Walls were torn down to create an open-concept shop consisting of seven functional areas placed in logical adjacencies:
- fabrication lab (a.k.a. “Fab Lab”)
- polymer processing room
- router lab
- welding and fabrication lab
- stock room
- tool room (a.k.a. machine shop)
- tool crib
“The layout was important so students could see the coherence of how things got made,” says Baron. The openness also ensures that staff can keep an eye on students from any vantage point.
The Fab Lab, which is open around the clock, is a launch pad for fabrication. “The idea here was to equip a room with easy-to-use, easy-to-learn tools that students could access after hours,” says Baron. “We can teach a student to use the tools in a couple of hours, and it’s safe.”
But even in the Fab Lab students can create sophisticated projects. A 2Bot Model Maker allows them to carve a foam model they’ve made in SolidWorks in as few as 20 minutes. A rapid prototyper lets them easily output parts. A laser cutter produces precision-cut shapes from 2D CAD images. “All you need to do at the Fab Lab is bring in your file, plug it in, press a couple of buttons, and the machine will make the piece for you,” says machine shop design fellow Max Fagin Th’11, who helps students and faculty with design and fabrication work.
New equipment is boosting capabilities in other areas of the shop as well. About $700,000 in new mills, lathes, and other equipment replaced machinery that in some cases dated back to the World War II era. Reflecting changes in industry, all the new machines are digitally controlled.
“Software engineers are capturing in code all the expert knowledge that once made machining processes the domain of specialists. Now by answering questions, students are able to work way over their heads long before they’ve understood the details,” says Baron. It helps that all the new machines are alike, he adds. “The controls run every one of them. You learn how to use one, you can use all of them.”
In addition to the machine shop’s four professional instructors, a large cadre of student helpers supports other students working in the new space. “We are engaging students at every level of operation—as users, as shop assistants, and in strategic planning,” says Baron. Experienced students are trained to assist newer students with projects. Undergraduates carry out essential day-to-day tasks, such as keeping the shop clean, putting tools away, and being alert for unsafe conditions. Master of Engineering Management (M.E.M.) students help with operational strategies, including implementing a 5-S plan of workspace organization: sort, set in order, sweep, standardize, sustain. M.E.M. students are using social media to make the machine shop more user-friendly, and they’re creating an electronic catalog to capture institutional knowledge.

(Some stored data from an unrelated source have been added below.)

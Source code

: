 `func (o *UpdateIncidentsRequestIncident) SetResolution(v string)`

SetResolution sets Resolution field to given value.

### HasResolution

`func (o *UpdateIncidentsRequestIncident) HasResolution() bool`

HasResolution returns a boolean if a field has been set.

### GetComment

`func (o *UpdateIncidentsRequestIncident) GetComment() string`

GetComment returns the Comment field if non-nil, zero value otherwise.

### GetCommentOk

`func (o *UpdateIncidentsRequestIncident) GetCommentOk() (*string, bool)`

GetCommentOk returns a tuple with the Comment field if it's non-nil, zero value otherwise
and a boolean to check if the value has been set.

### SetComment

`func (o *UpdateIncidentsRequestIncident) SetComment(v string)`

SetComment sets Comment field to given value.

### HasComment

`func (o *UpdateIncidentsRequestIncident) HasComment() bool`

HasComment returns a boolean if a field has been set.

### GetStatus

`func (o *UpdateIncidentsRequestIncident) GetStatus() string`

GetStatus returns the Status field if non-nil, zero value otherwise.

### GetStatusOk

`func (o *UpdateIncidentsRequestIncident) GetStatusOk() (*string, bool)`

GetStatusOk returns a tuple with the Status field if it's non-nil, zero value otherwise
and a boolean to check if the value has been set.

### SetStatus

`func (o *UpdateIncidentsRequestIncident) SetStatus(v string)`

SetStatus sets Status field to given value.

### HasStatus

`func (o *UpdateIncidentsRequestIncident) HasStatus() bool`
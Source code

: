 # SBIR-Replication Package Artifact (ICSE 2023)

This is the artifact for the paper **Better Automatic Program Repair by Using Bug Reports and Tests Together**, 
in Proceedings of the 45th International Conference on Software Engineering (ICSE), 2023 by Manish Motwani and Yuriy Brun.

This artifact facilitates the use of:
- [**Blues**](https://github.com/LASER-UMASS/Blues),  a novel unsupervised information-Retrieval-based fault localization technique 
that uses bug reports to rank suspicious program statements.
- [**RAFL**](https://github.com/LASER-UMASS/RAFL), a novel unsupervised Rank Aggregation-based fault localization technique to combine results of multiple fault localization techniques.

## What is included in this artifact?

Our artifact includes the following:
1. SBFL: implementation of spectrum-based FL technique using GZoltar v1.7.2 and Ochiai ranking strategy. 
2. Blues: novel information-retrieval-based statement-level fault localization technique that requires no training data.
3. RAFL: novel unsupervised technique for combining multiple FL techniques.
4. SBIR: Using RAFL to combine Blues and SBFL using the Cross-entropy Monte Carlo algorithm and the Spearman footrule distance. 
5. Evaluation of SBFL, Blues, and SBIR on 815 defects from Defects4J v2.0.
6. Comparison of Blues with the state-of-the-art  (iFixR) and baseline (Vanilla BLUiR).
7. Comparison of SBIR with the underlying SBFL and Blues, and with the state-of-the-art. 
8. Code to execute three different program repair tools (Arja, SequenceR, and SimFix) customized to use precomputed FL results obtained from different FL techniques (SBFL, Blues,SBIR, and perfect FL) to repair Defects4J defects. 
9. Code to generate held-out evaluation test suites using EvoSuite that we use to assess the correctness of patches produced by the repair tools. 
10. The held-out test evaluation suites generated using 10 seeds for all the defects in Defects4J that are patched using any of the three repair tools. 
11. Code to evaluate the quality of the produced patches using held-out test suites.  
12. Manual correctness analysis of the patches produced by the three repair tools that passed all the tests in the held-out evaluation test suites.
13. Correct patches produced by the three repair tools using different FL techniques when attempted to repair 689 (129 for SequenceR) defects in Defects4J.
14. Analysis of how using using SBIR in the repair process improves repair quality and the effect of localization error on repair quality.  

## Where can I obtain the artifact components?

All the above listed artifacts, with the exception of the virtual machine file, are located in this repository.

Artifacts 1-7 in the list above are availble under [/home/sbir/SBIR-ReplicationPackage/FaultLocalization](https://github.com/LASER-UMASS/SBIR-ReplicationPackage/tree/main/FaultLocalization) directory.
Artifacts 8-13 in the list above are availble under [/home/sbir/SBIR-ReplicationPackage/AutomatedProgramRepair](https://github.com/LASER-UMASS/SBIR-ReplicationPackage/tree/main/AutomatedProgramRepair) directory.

Christian Ortiz Th’11, the machine shop’s first design fellow, helped develop the Fab Lab, and current design fellow Fagin has created several video tutorials to help students learn how to use equipment.
“I think the argument can be made that this is the finest machine shop accessible to undergraduates anywhere,” says Fagin. “Here we get the best of both worlds: a completely open machine shop and a professional level of equipment and instruction.”